Corazón como mancha

Corazón como mancha

El corazón es una mancha en el costado. Al menos, en Chesterton, gran basset hound de casi 25 kilos, 16 años de vida humana y las orejas como antifaz para siestas. En el siglo de sus años caninos vio crecer a mis hijos y se hizo amigo de los amigos de Minerva, la casa que custodió sin mucho esfuerzo porque era sabueso somnoliento, traviesísimo en la supina necedad de cachorro y resignado dueño de sus territorios en cuanto llegó como aprendiz su amigo Orwell, un clon basset hound más joven que intenta ser Adso de Melk ante la dolorosa ausencia del Baskerville.
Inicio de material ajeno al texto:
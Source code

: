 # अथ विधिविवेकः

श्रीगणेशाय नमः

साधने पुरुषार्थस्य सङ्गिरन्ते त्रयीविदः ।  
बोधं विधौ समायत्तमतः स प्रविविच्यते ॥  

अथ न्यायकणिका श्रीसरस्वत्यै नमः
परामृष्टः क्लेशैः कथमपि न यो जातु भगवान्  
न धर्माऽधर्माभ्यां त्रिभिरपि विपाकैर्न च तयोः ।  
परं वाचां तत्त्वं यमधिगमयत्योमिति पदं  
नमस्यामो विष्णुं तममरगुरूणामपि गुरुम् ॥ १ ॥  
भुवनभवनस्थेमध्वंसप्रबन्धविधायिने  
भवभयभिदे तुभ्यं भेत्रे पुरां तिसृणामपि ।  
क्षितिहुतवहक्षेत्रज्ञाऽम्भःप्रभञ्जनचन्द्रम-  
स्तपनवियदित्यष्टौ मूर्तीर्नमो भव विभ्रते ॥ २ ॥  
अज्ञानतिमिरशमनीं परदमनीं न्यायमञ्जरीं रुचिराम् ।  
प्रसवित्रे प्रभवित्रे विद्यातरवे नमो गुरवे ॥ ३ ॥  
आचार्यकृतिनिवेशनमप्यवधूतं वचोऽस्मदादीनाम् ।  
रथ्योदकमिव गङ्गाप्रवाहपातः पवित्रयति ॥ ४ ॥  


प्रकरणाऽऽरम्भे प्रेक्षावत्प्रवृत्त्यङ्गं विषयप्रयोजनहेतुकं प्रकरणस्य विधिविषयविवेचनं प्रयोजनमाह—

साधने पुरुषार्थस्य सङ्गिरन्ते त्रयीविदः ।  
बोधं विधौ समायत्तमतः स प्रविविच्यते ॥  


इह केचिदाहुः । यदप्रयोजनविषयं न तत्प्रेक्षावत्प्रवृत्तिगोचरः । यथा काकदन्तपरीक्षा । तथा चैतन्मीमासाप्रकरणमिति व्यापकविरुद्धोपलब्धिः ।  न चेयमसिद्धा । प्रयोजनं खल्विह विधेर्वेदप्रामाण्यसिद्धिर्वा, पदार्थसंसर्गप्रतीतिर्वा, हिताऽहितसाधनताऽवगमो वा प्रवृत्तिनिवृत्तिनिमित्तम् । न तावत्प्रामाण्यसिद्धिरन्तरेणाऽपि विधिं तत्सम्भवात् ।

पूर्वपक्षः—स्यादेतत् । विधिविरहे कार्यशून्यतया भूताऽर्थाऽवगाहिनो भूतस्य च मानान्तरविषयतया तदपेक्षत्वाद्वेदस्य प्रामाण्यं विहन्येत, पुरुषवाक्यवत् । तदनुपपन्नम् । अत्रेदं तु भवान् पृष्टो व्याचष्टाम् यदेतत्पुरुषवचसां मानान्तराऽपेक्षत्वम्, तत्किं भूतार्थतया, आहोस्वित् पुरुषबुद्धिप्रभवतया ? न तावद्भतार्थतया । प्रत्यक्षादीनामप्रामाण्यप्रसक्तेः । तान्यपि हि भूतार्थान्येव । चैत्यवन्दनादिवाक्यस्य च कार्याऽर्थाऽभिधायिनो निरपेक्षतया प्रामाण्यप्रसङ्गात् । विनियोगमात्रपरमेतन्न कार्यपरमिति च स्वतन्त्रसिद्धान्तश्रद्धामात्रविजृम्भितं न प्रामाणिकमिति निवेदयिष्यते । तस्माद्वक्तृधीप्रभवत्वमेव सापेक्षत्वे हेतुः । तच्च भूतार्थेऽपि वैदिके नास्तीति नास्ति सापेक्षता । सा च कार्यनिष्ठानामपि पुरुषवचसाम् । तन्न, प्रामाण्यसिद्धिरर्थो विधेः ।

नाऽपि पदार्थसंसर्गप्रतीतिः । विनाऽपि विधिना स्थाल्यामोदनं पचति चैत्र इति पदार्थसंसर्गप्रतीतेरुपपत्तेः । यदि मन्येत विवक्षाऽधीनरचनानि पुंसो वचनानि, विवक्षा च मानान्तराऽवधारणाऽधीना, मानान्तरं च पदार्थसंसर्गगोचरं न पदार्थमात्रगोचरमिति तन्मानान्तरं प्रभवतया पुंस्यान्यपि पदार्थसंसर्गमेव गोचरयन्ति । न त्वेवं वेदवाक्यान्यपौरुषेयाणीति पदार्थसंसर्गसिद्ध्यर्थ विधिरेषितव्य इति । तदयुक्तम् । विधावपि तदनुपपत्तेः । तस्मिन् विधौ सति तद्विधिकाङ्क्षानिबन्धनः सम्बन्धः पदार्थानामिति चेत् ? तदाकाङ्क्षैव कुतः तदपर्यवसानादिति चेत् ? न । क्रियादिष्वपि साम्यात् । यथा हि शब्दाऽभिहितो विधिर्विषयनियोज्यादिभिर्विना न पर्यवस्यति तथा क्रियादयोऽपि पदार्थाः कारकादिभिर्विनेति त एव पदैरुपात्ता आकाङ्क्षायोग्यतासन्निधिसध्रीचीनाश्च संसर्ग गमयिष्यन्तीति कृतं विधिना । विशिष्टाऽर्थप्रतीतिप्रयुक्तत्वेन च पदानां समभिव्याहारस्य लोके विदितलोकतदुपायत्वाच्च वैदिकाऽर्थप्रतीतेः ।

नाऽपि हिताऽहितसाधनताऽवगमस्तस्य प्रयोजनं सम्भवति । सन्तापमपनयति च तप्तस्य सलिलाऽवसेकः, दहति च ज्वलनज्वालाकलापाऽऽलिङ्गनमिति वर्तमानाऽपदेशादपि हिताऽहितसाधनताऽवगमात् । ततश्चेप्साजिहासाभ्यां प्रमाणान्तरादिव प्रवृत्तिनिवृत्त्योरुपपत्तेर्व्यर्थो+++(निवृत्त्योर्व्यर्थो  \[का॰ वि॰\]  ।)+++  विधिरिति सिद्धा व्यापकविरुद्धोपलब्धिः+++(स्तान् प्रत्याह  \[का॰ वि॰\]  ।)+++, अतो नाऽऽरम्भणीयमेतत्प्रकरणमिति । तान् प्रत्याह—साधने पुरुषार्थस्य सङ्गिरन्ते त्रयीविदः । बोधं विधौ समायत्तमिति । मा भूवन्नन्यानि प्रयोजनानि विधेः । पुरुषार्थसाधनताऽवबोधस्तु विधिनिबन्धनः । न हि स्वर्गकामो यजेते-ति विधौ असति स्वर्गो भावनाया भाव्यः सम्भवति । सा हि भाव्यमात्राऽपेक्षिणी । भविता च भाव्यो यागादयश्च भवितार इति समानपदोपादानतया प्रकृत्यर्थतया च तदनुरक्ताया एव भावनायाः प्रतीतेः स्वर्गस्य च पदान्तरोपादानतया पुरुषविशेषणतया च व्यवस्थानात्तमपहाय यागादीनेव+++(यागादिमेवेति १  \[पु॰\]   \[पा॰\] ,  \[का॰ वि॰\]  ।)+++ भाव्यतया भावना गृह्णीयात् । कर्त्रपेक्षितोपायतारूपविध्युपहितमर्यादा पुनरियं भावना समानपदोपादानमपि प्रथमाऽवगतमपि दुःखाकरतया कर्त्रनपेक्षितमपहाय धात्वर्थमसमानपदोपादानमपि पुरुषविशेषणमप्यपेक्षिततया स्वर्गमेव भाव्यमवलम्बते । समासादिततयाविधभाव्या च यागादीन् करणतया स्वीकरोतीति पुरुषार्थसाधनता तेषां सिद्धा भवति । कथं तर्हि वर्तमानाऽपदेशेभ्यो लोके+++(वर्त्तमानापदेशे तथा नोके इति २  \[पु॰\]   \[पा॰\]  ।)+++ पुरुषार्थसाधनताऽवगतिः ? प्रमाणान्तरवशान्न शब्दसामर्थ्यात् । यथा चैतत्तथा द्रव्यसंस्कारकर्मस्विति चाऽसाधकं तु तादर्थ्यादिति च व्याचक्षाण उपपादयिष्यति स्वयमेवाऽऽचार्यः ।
En camisa ajena siempre parecen bizarras las filias de quienes adoran a sus mascotas, pero basta que alguien pula en el espejo de su biografía todo el paso de vidas propias y ajenas y de tiempos transcurridos que se vivieron acompañados en la madrugada de cuatro patas, en el aullido ante ciertos párrafos y la indiferencia absoluta ante los entusiasmos efímeros, y así cualquiera cae en cuenta del misterio: la extrema sensibilidad de ciertos animales los acerca a la posibilidad de ser fantasmas de personas entrañables que ha tiempo dejaron de poblar el mundo, y parece que hablan cuando se acurrucan en silencio o se hunden en un rincón. Sueñan el sueño irracional de sus propias aventuras con la baba relamida en las orejas y las inmensas patas que merecían estatura y no tener que asombrarse ante los demás perros que podían brincar de mueble en mueble o por encima de arbustos donde a él solo le quedaba husmear a ras de suelo.

De luna llena y en soledad, Chesterton fue testigo y dictaminador de los peores párrafos, y si acaso se vio algún día feliz por algo que le leyera a la luz de las velas resultó ser una página de Rilke. Lector analfabeto, Chesterton solo se comió un librito entre los más de 15 mil volúmenes que llegó a custodiar, y de la correspondencia que entresacaba del buzón se sabe que saboreaba sobre todo las cuentas por pagar, los recados necios y los constantes volantes de la impertinente publicidad. Fue caballero andante entre una marisma de gatos callejeros que llegaban de madrugada a pedirle de sus croquetas, y temeroso más que tímido espectador de los ladridos de perritos esquizofrénicos, altivos labradores, presumidos pastores y demás perrazos que se le cruzaron en paseos; pero cuando estaba instalado tras la seguridad de sus rejas, Chesterton ladraba en sincronía la secreta cadena de información canina que se extiende sobre las azoteas de la ciudad con el chisme de los amos, la predicción de sismos o la pura alegría de ladrarle a la luna y suponer que todo existe para siempre porque creo que decía Borges que los animales viven en la eternidad de no tener que pensar en su muerte… a menos de que la huelan y vivan en vivo, como le tocó a Orwell acompañar a Chesterton en una lenta agonía de domingo largo, donde recorrió todas las habitaciones de la que fue su casa para terminar —como los elefantes— al filo de la cama de mi habitación, donde llevaba por lo menos dos años rumiando los ecos de tanta tertulia donde más de un trovador hacía llorar a los escritores que imaginaron párrafos en esa casa también de ellos, libros que presentaron entre amigos antes incluso de llevarlos a sus respectivas editoriales, y versos inéditos de tantos amigos de esa casa donde ni uno solo dejaba sin atender o acariciarle el costado, allí donde tenía una mancha en forma de corazón.

Chesterton llegó a casa para acompañar hasta el final las ilusiones y carcajadas de unos niños que hoy son hombres y, al mismo tiempo, testigo silente de la dolorosa sobriedad, las horas muertas, la soledad de los párrafos y el agua del azar que cada jueves lo convertía en el personaje de su propia novela: el perro que fue jueves en la acumulación semanal de estos propios párrafos, en la endeble cocción de cuentos y en la cíclica renovación generacional de los mejores escritores que hacían taller de la mesa del comedor, biblioteca de los estantes y santuario de la cocina donde Chesterton siempre lograba bocados adicionales a su dieta.

Llegó a dormir la primera noche en el mismo sitio donde se fue, y se recostó sobre el lado izquierdo como para dejar a la vista el corazón… esa mancha que se ve de lejos, que llevamos tatuada en los párpados cuando parece que llueven y que late como murmullo en la memoria de quienes jamás han de olvidar la más entrañable e incondicional de las compañías.